***** Data section
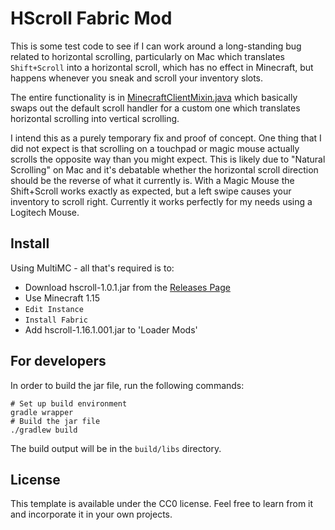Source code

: # HScroll Fabric Mod

This is some test code to see if I can work around a long-standing bug related to horizontal
scrolling, particularly on Mac which translates `Shift+Scroll` into a horizontal scroll, which
has no effect in Minecraft, but happens whenever you sneak and scroll your inventory slots.

The entire functionality is in
[MinecraftClientMixin.java](src/main/java/net/fabricmc/andyvanee/mixin/MinecraftClientMixin.java)
which basically swaps out the default scroll handler for a custom one which translates
horizontal scrolling into vertical scrolling.

I intend this as a purely temporary fix and proof of concept. One thing that I did not expect is
that scrolling on a touchpad or magic mouse actually scrolls the opposite way than you might
expect. This is likely due to "Natural Scrolling" on Mac and it's debatable whether the
horizontal scroll direction should be the reverse of what it currently is. With a Magic Mouse
the Shift+Scroll works exactly as expected, but a left swipe causes your inventory to scroll
right. Currently it works perfectly for my needs using a Logitech Mouse.

## Install

Using MultiMC - all that's required is to:

-   Download hscroll-1.0.1.jar from the [Releases Page](https://github.com/andyvanee/hscroll/releases)
-   Use Minecraft 1.15
-   `Edit Instance`
-   `Install Fabric`
-   Add hscroll-1.16.1.001.jar to 'Loader Mods'

## For developers

In order to build the jar file, run the following commands:

```
# Set up build environment
gradle wrapper
# Build the jar file
./gradlew build
```

The build output will be in the `build/libs` directory.

## License

This template is available under the CC0 license. Feel free to learn from it and incorporate it in your own projects.
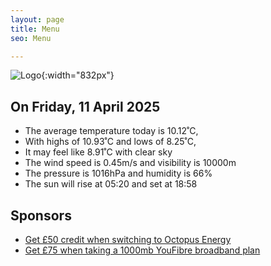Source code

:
 ```yaml
---
layout: page
title: Menu
seo: Menu

---
```


![Logo](/images/logo.jpg){:width="832px"}

<!-- weather_marker starts -->
## On Friday, 11 April 2025

- The average temperature today is 10.12˚C,
- With highs of 10.93˚C and lows of 8.25˚C,
- It may feel like 8.91˚C with clear sky
- The wind speed is 0.45m/s and visibility is 10000m
- The pressure is 1016hPa and humidity is 66%
- The sun will rise at 05:20 and set at 18:58

<!-- weather_marker ends -->

## Sponsors

- [Get £50 credit when switching to Octopus Energy](https://bit.ly/3oD1nnS)
- [Get £75 when taking a 1000mb YouFibre broadband plan](https://aklam.io/91zWhU?)



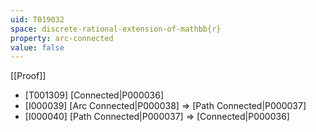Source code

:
 ```yaml
---
uid: T019032
space: discrete-rational-extension-of-mathbb{r}
property: arc-connected
value: false
---
```

[[Proof]]

* [T001309] [Connected|P000036]
* [I000039] [Arc Connected|P000038] => [Path Connected|P000037]
* [I000040] [Path Connected|P000037] => [Connected|P000036]

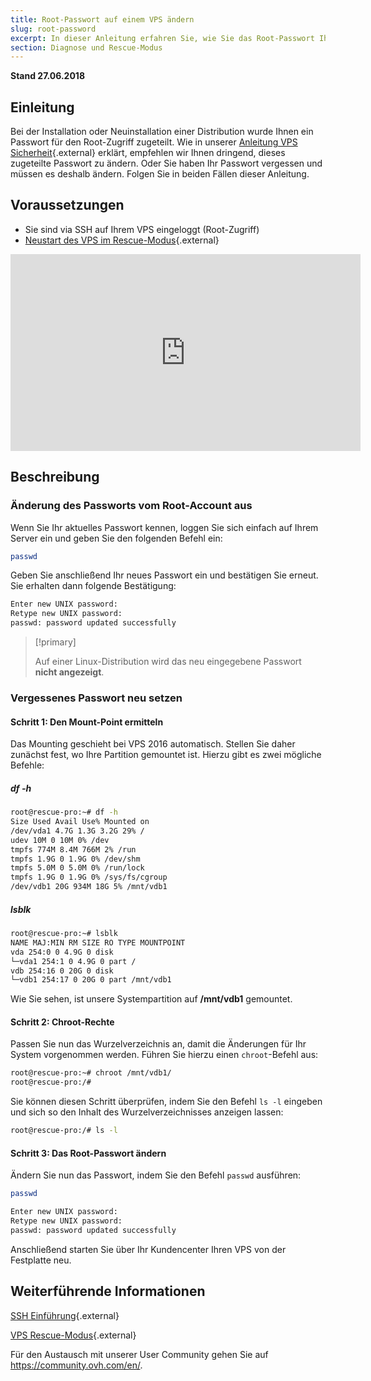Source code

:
```yaml
---
title: Root-Passwort auf einem VPS ändern
slug: root-password
excerpt: In dieser Anleitung erfahren Sie, wie Sie das Root-Passwort Ihres VPS ändern
section: Diagnose und Rescue-Modus
---
```


**Stand 27.06.2018**

## Einleitung

Bei der Installation oder Neuinstallation einer Distribution wurde Ihnen ein Passwort für den Root-Zugriff zugeteilt.  Wie in unserer [Anleitung VPS Sicherheit](https://docs.ovh.com/de/vps/vps-sicherheit/){.external} erklärt, empfehlen wir Ihnen dringend, dieses zugeteilte Passwort zu ändern. Oder Sie haben Ihr Passwort vergessen und müssen es deshalb ändern. Folgen Sie in beiden Fällen dieser Anleitung.

## Voraussetzungen

- Sie sind via SSH auf Ihrem VPS eingeloggt (Root-Zugriff)
- [Neustart des VPS im Rescue-Modus](https://docs.ovh.com/de/vps/rescue/){.external}

<iframe width="560" height="315" src="https://www.youtube.com/embed/ua1qoTMq35g?rel=0" frameborder="0" allow="autoplay; encrypted-media" allowfullscreen></iframe>

## Beschreibung

### Änderung des Passworts vom Root-Account aus

Wenn Sie Ihr aktuelles Passwort kennen, loggen Sie sich einfach auf Ihrem Server ein und geben Sie den folgenden Befehl ein:

```sh
passwd
```

Geben Sie anschließend Ihr neues Passwort ein und bestätigen Sie erneut. Sie erhalten dann folgende Bestätigung:

```sh
Enter new UNIX password:
Retype new UNIX password:
passwd: password updated successfully
```

> [!primary]
>
> Auf einer Linux-Distribution wird das neu eingegebene Passwort **nicht angezeigt**.
> 

### Vergessenes Passwort neu setzen

#### Schritt 1: Den Mount-Point ermitteln

Das Mounting geschieht bei VPS 2016 automatisch. Stellen Sie daher zunächst fest, wo Ihre Partition gemountet ist. Hierzu gibt es zwei mögliche Befehle:

##### df -h

```sh
root@rescue-pro:~# df -h
Size Used Avail Use% Mounted on
/dev/vda1 4.7G 1.3G 3.2G 29% /
udev 10M 0 10M 0% /dev
tmpfs 774M 8.4M 766M 2% /run
tmpfs 1.9G 0 1.9G 0% /dev/shm
tmpfs 5.0M 0 5.0M 0% /run/lock
tmpfs 1.9G 0 1.9G 0% /sys/fs/cgroup
/dev/vdb1 20G 934M 18G 5% /mnt/vdb1
```

##### lsblk

```sh
root@rescue-pro:~# lsblk
NAME MAJ:MIN RM SIZE RO TYPE MOUNTPOINT
vda 254:0 0 4.9G 0 disk
└─vda1 254:1 0 4.9G 0 part /
vdb 254:16 0 20G 0 disk
└─vdb1 254:17 0 20G 0 part /mnt/vdb1
```

Wie Sie sehen, ist unsere Systempartition auf **/mnt/vdb1** gemountet.

#### Schritt 2: Chroot-Rechte

Passen Sie nun das Wurzelverzeichnis an, damit die Änderungen für Ihr System vorgenommen werden. Führen Sie hierzu einen `chroot`-Befehl aus:

```sh
root@rescue-pro:~# chroot /mnt/vdb1/
root@rescue-pro:/#
```

Sie können diesen Schritt überprüfen, indem Sie den Befehl `ls -l` eingeben und sich so den Inhalt des Wurzelverzeichnisses anzeigen lassen:

```sh
root@rescue-pro:/# ls -l
```

#### Schritt 3: Das Root-Passwort ändern

Ändern Sie nun das Passwort, indem Sie den Befehl `passwd` ausführen:

```sh
passwd
```

```sh
Enter new UNIX password:
Retype new UNIX password:
passwd: password updated successfully
```

Anschließend starten Sie über Ihr Kundencenter Ihren VPS von der Festplatte neu.

## Weiterführende Informationen

[SSH Einführung](https://docs.ovh.com/gb/en/dedicated/ssh-introduction/){.external}

[VPS Rescue-Modus](https://docs.ovh.com/de/vps/rescue/){.external}

Für den Austausch mit unserer User Community gehen Sie auf <https://community.ovh.com/en/>.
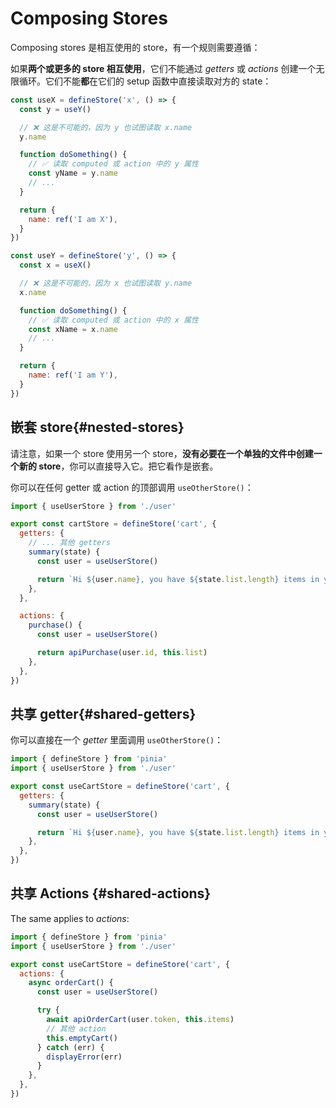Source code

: # Composing Stores

Composing stores 是相互使用的 store，有一个规则需要遵循：

如果**两个或更多的 store 相互使用**，它们不能通过 _getters_ 或 _actions_ 创建一个无限循环。它们不能**都**在它们的 setup 函数中直接读取对方的 state：

```js
const useX = defineStore('x', () => {
  const y = useY()

  // ❌ 这是不可能的，因为 y 也试图读取 x.name
  y.name

  function doSomething() {
    // ✅ 读取 computed 或 action 中的 y 属性
    const yName = y.name
    // ...
  }

  return {
    name: ref('I am X'),
  }
})

const useY = defineStore('y', () => {
  const x = useX()

  // ❌ 这是不可能的，因为 x 也试图读取 y.name
  x.name

  function doSomething() {
    // ✅ 读取 computed 或 action 中的 x 属性
    const xName = x.name
    // ...
  }

  return {
    name: ref('I am Y'),
  }
})
```

## 嵌套 store{#nested-stores}

请注意，如果一个 store 使用另一个 store，**没有必要在一个单独的文件中创建一个新的 store**，你可以直接导入它。把它看作是嵌套。

你可以在任何 getter 或 action 的顶部调用 `useOtherStore()`：

```js
import { useUserStore } from './user'

export const cartStore = defineStore('cart', {
  getters: {
    // ... 其他 getters
    summary(state) {
      const user = useUserStore()

      return `Hi ${user.name}, you have ${state.list.length} items in your cart. It costs ${state.price}.`
    },
  },

  actions: {
    purchase() {
      const user = useUserStore()

      return apiPurchase(user.id, this.list)
    },
  },
})
```

## 共享 getter{#shared-getters}

你可以直接在一个 _getter_ 里面调用 `useOtherStore()`：

```js
import { defineStore } from 'pinia'
import { useUserStore } from './user'

export const useCartStore = defineStore('cart', {
  getters: {
    summary(state) {
      const user = useUserStore()

      return `Hi ${user.name}, you have ${state.list.length} items in your cart. It costs ${state.price}.`
    },
  },
})
```

## 共享 Actions {#shared-actions}

The same applies to _actions_:

```js
import { defineStore } from 'pinia'
import { useUserStore } from './user'

export const useCartStore = defineStore('cart', {
  actions: {
    async orderCart() {
      const user = useUserStore()

      try {
        await apiOrderCart(user.token, this.items)
        // 其他 action
        this.emptyCart()
      } catch (err) {
        displayError(err)
      }
    },
  },
})
```
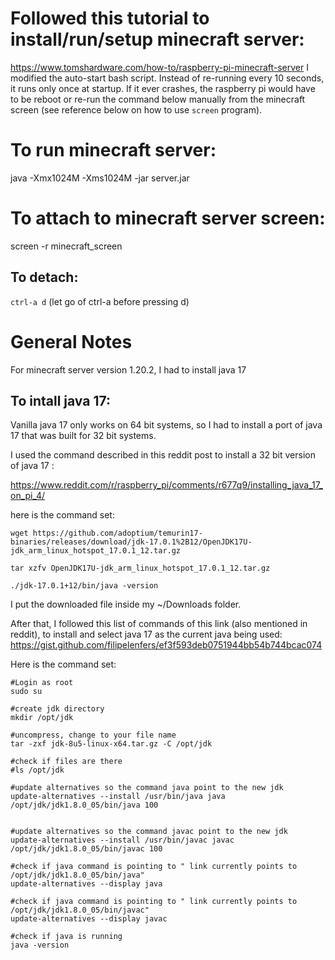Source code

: # Followed this tutorial to install/run/setup minecraft server:
https://www.tomshardware.com/how-to/raspberry-pi-minecraft-server
I modified the auto-start bash script. Instead of re-running every 10 seconds, it runs only once at startup. If it ever crashes, the raspberry pi would have to be reboot or re-run the command below manually from the minecraft screen (see reference below on how to use `screen` program). 


# To run minecraft server:
java -Xmx1024M -Xms1024M -jar server.jar

# To attach to minecraft server screen:
screen -r minecraft_screen
## To detach:
`ctrl-a d` (let go of ctrl-a before pressing d)


# General Notes
For minecraft server version 1.20.2, I had to install java 17

## To intall java 17:

Vanilla java 17 only works on 64 bit systems, so I had to install a port of java 17 that was built for 32 bit systems. 

I used the command described in this reddit post to install a 32 bit version of java 17 : 

https://www.reddit.com/r/raspberry_pi/comments/r677q9/installing_java_17_on_pi_4/

here is the command set:
```
wget https://github.com/adoptium/temurin17-binaries/releases/download/jdk-17.0.1%2B12/OpenJDK17U-jdk_arm_linux_hotspot_17.0.1_12.tar.gz

tar xzfv OpenJDK17U-jdk_arm_linux_hotspot_17.0.1_12.tar.gz

./jdk-17.0.1+12/bin/java -version
```

I put the downloaded file inside my ~/Downloads folder.

After that, I followed this list of commands of this link (also mentioned in reddit), to install and select java 17 as the current java being used:
https://gist.github.com/filipelenfers/ef3f593deb0751944bb54b744bcac074

Here is the command set:
```
#Login as root
sudo su

#create jdk directory
mkdir /opt/jdk

#uncompress, change to your file name
tar -zxf jdk-8u5-linux-x64.tar.gz -C /opt/jdk

#check if files are there
#ls /opt/jdk

#update alternatives so the command java point to the new jdk 
update-alternatives --install /usr/bin/java java /opt/jdk/jdk1.8.0_05/bin/java 100


#update alternatives so the command javac point to the new jdk 
update-alternatives --install /usr/bin/javac javac /opt/jdk/jdk1.8.0_05/bin/javac 100

#check if java command is pointing to " link currently points to /opt/jdk/jdk1.8.0_05/bin/java"
update-alternatives --display java

#check if java command is pointing to " link currently points to /opt/jdk/jdk1.8.0_05/bin/javac"
update-alternatives --display javac

#check if java is running
java -version
```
**********
» **Problem description**
All that is needed is the exact run of lines above from the line containing "that scrolling on" through the line containing "This template is", both of them included.

» **Answer area**
that scrolling on a touchpad or magic mouse actually scrolls the opposite way than you might
expect. This is likely due to "Natural Scrolling" on Mac and it's debatable whether the
horizontal scroll direction should be the reverse of what it currently is. With a Magic Mouse
the Shift+Scroll works exactly as expected, but a left swipe causes your inventory to scroll
right. Currently it works perfectly for my needs using a Logitech Mouse.

## Install

Using MultiMC - all that's required is to:

-   Download hscroll-1.0.1.jar from the [Releases Page](https://github.com/andyvanee/hscroll/releases)
-   Use Minecraft 1.15
-   `Edit Instance`
-   `Install Fabric`
-   Add hscroll-1.16.1.001.jar to 'Loader Mods'

## For developers

In order to build the jar file, run the following commands:

```
# Set up build environment
gradle wrapper
# Build the jar file
./gradlew build
```

The build output will be in the `build/libs` directory.

## License

This template is available under the CC0 license. Feel free to learn from it and incorporate it in your own projects.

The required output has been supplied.